# Physical significance of the terms of acceleration in polar coordinates

How do I get an idea, or a 'feel' of the components of the acceleration in polar coordinates which constitute the component in the eθ direction?

from what I know, $\vec a= (\ddot{r}−r\dot{θ}^2) \hat e_r + (r\ddot{θ}+ 2\dot{r}\dot{θ}) \hat e_θ$, where $\hat e_r$ and $\hat e_θ$ are unit vectors in the radial direction and the direction of increase of the polar angle, θ.)

The two components in $\hat e_r$ direction - $\ddot{r}$ and $r\dot{θ}^2$ - are the usual acceleration along radius vector and the centrifugal force experienced. But what is the significance of the other two terms?. Is there any day-to-day or a common situation where we experience the Coriolis force and the other term?

I can memorize the formula and use it, but I will truly 'understand' its significance only if I can 'feel' the terms.

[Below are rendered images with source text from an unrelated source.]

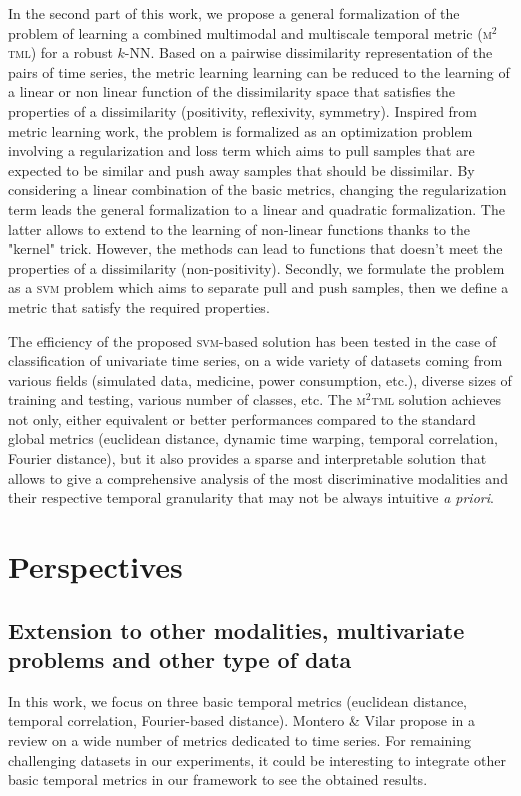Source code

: In the second part of this work, we propose a general formalization of the problem of learning a combined multimodal and multiscale temporal metric (\textsc{m$^2$tml}) for a robust $k$-NN. Based on a pairwise dissimilarity representation of the pairs of time series, the metric learning learning can be reduced to the learning of a linear or non linear function of the dissimilarity space that satisfies the properties of a dissimilarity (positivity, reflexivity, symmetry). Inspired from metric learning work, the problem is formalized as an optimization problem involving a regularization and loss term which aims to pull samples that are expected to be similar and push away samples that should be dissimilar. By considering a linear combination of the basic metrics, changing the regularization term leads the general formalization to a linear and quadratic formalization. The latter allows to extend to the learning of non-linear functions thanks to the "kernel" trick. However, the methods can lead to functions that doesn't meet the properties of a dissimilarity (non-positivity). Secondly, we formulate the problem as a \textsc{svm} problem which aims to separate pull and push samples, then we define a metric that satisfy the required properties. 

The efficiency of the proposed \textsc{svm}-based solution has been tested in the case of classification of univariate time series, on a wide variety of datasets coming from various fields (simulated data, medicine, power consumption, etc.), diverse sizes of training and testing, various number of classes, etc. The \textsc{m$^2$tml} solution achieves not only, either equivalent or better performances compared to the standard global metrics (euclidean distance, dynamic time warping, temporal correlation, Fourier distance), but it also provides a sparse and interpretable solution that allows to give a comprehensive analysis of the most discriminative modalities and their respective temporal granularity that may not be always intuitive \textit{a priori}. 

\section*{Perspectives}
\subsection*{Extension to other modalities, multivariate problems and other type of data}
In this work, we focus on three basic temporal metrics (euclidean distance, temporal correlation, Fourier-based distance). Montero \& Vilar propose in \cite{Montero2014} a review on a wide number of metrics dedicated to time series. For remaining challenging datasets in our experiments, it could be interesting to integrate other basic temporal metrics in our framework to see the obtained results.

• thanks zero, for editing the question! i'm kinda new here and have little knowledge of how to put the symbols, so please excuse me :) – Sakazuki Akainu Mar 22 '17 at 20:17

$\ddot{r} \hat e_r$: usual radial acceleration
$-r\dot{θ}^2 \hat e_r$: centripetal acceleration
$r\ddot{θ}\hat e_θ$: This is the Euler acceleration. It is an acceleration due to a change of angular velocity (at fixed $r$). Example taken from the linked wikipedia article: on a merry-go-round this is the force that pushes you to the back of the horse when the ride starts (angular velocity increasing) and to the front of the horse when the ride stops (angular velocity decreasing).
$2\dot{r}\dot{θ} \hat e_θ$: Coriolis acceleration
I can only answer part of your query: the Coriolis force does not enter into this. The form you have comes directly from expressing $\ddot{x}$ and $\ddot{y}$ in terms of derivatives aof $r$ and $\theta$ through the geometrical change \begin{align} x(t)&=r(t)\cos(\theta(t))\, ,\qquad y(t)=r(t)\sin(\theta(t)) \end{align} followed by converting $$\hat x=\cos(\theta(t))\hat r- \sin(\theta(t))\hat \theta\, ,\quad \hat y=\sin(\theta(t))\hat r+ \cos(\theta(t))\hat \theta\, .$$ Thus the various bits and pieces in polar coordinates come purely from the change of coordinate system, not the inertial or non-inertial nature of the reference frame, in which you can set whatever coordinate systems you want.
Because the orientation of $\hat r$ and $\hat \theta$ depend on the position in space, it is not easy to get intuition into their components.